Matthew | 34 comments In the book Bad Boy, by Walter Dean Myers, I wouldn't change anything in the book. I think that Walter does a great job of explaining his life and all of the bad and good times he's been through. In the book Walter is a troubled kid who likes to read and write but gets into lots of fights. One thing that Walter explains well is when his uncle Lee died. In this part of the book Walter has never been to a funeral and sees people sad. "I had never seen adults crying before, their faces distorted and strained with emotion, their hurt pushing them awkwardly from cars to the graveside and back, and then back to the Bronx, where they sat around the table,thinking what might have been if uncle Lee had only had a few more years." This shows that Walters writing is excellent and I wouldn't want to change a thing


message 12: by Manny (new)

Manny Nunez | 5 comments If I were to change one aspect of my book the it would be the character improvements. For example i feel that i dont know alot about my character to move on through the rest of the book succesfully. This shows one of the strugles that some can come across while reading this book such as I have. Another example is that I have gotten lost by to characters that have very similare names all because the auther did not give enuff backroud information for us to easily understand each of those characters.


message 13: by Jack (new)

Jack Brill | 41 comments If I could change one thing In my book "Always Running" by Luis J. Rodriguez is I would make the book less predictible because it was very easy to tell what was going to happen next and the way I would change that is by making the book unpredictable so the reader will not be able to know what is going to happen next in the book.


message 14: by Jevel (last edited May 14, 2013 06:27PM) (new)

Jevel Gilbert | 18 comments In the fiction noval called Catching Fire by suzanne collins, I would change the character development because they make the characters so natural and confusing. I would make the characters different than the other ones and I also change there personality. For example,"At some point, you have to stop running and turn around and face whoever wants you dead.The hard thing is finding the courage to do it". This shows that I should change how they feel. I also change the setting of how the captiol feels about the districts because they had made it to hurtfeel and mean.


message 15: by Kailey (new)

Kailey | 23 comments In the story "Second Snapshot", I would change on how a plot in the book happens but then isn't solved for more than 10 chapters. The way I would change my book is have the plot figured out within 5 to 8 chapters." Don't worry. We will figure this out together; I won't let anything hurt you." This her boyfriend thought was her druggie uncle messing around with her. Yet, still reading the story, almost finished they have not figured out who has done this to them.
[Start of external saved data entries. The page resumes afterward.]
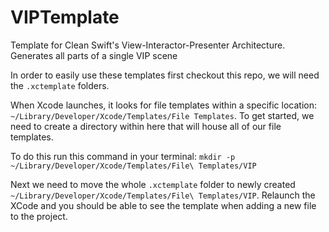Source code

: # VIPTemplate
Template for Clean Swift's View-Interactor-Presenter Architecture. Generates all parts of a single VIP scene

In order to easily use these templates first checkout this repo, we will need the `.xctemplate` folders.

When Xcode launches, it looks for file templates within a specific location: `~/Library/Developer/Xcode/Templates/File Templates`. To get started, we need to create a directory within here that will house all of our file templates.

To do this run this command in your terminal:
`mkdir -p ~/Library/Developer/Xcode/Templates/File\ Templates/VIP`

Next we need to move the whole `.xctemplate` folder to newly created `~/Library/Developer/Xcode/Templates/File\ Templates/VIP`. Relaunch the XCode and you should be able to see the template when adding a new file to the project.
message 16: by Seige (new)

Seige | 17 comments If i had the chance to change something in my book it would be the conflict between Steve and Cruz. The conflict between them is understandable but they dont really say anything to each other. throughout the book they just throw indirects to each other and they only spoke to the judge. but you can feel that energy between them. Also i would change the details in Mr:Zinzi's part of the story. They only give a quick summary about him and it seems like he had a big part in the book.